// If this happens, I am going to quit and become a barista


While chasing down a bug, I ran across this comment:

// Arbitrary cap on message length.
// If you change the format string, then update this to match.
// (Although, if we ever need to place a million icons on the desktop,
// I am going to quit and become a barista.)

But the buffer was not big enough. Should I suggest to the developer that they check if Starbucks is hiring?

The buffer wasn't big enough because the format string was incorrect.

constexpr wchar_t formatString[] = L"(%f3.3,%f3.3)";
constexpr size_t worstCaseFormat = ARRAYSIZE(L"(000.000,000.000)");

I guess they never looked at their log file, because the format string is wrong. For an icon at position (10, 10), the resulting log message is (10.0000003.3,10.0000003.3), which is longer than the allotted worst-case string.

That's because the format string %f3.3 is interpreted as

  • %f: A formatted floating point number, with a default of six places after the decimal.
  • 3.3: The literal characters 3.3.

The format string was intended to be %3.3f, which means a formatted floating point number with a minimum of three characters of output and exactly three places after the decimal.

That would result in (10.000,10.000).

Note that if you ask for three places after the decimal, then you're going to get at least four characters of output anyway, so the first 3 in %3.3f is meaningless. It doesn't cause any harm, but it doesn't do anything either. If they wanted a fixed-width format, then they could have used %7.3f, which would space-pad the value on the left to ensure three characters before the decimal.

Comments (30)
  1. Brian_EE says:

    [quote]Should I suggest to the developer that they check if Starbucks is hiring? [/quote]
    No. The comment was clearly if you needed a million icons on the desktop. Not if he made a coding error.

    1. Stefan Kanthak says:

      He also gets an malus point for abusing ARRAYSIZE(L””) instead of sizeof(“”)

      1. But the output is a Unicode string, so we should measure the Unicode string. The string lengths of ANSI and Unicode strings need not be equal.

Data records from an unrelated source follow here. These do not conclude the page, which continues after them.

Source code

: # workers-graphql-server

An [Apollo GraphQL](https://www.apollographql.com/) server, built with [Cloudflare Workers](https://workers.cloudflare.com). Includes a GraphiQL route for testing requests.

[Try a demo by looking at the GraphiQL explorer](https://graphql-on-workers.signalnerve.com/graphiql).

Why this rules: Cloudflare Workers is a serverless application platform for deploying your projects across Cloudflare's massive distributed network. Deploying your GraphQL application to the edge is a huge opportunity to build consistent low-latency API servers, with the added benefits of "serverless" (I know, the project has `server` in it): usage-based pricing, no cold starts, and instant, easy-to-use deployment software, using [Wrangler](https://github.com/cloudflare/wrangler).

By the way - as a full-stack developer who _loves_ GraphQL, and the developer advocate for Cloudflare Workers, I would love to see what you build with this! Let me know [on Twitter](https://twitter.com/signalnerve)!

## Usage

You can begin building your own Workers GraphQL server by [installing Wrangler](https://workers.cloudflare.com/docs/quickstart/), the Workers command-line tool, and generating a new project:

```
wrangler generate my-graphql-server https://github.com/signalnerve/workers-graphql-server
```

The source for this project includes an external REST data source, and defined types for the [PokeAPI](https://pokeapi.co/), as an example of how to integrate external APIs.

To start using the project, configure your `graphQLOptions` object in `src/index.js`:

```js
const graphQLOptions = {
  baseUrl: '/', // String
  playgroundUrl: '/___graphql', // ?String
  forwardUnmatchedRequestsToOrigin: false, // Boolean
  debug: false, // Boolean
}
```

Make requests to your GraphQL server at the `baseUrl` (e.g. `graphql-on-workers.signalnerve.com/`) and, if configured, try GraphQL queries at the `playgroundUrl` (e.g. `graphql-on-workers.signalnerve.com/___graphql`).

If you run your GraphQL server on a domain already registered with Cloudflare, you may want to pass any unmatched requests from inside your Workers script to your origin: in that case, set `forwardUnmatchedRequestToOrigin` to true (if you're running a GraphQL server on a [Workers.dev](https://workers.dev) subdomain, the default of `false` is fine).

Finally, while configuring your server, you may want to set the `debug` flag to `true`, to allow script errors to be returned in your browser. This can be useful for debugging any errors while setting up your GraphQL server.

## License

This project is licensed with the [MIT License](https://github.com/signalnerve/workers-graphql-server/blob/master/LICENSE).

        1. Stefan Kanthak says:

          The constant string he used to let the compiler evakuate the length but holds only ASCII characters, ie. no character which occupies more than a single code point.
          JFTR: if the routine to interpret the format string would emit more than single code point for some characters both variants were susceptible to buffer overflows.

          1. It holds only ASCII characters today, but maybe not tomorrow.

    2. D says:

      Thank you for your sane comment. Too often people are lost in language over function.

  2. haha says:

    If he becomes a barista, he can make my coffee order wrong like he did with the code. ;)

  3. Not even %7.3f is fixed width. Large inputs like 1e10 will give you outputs like “10000000000.000”.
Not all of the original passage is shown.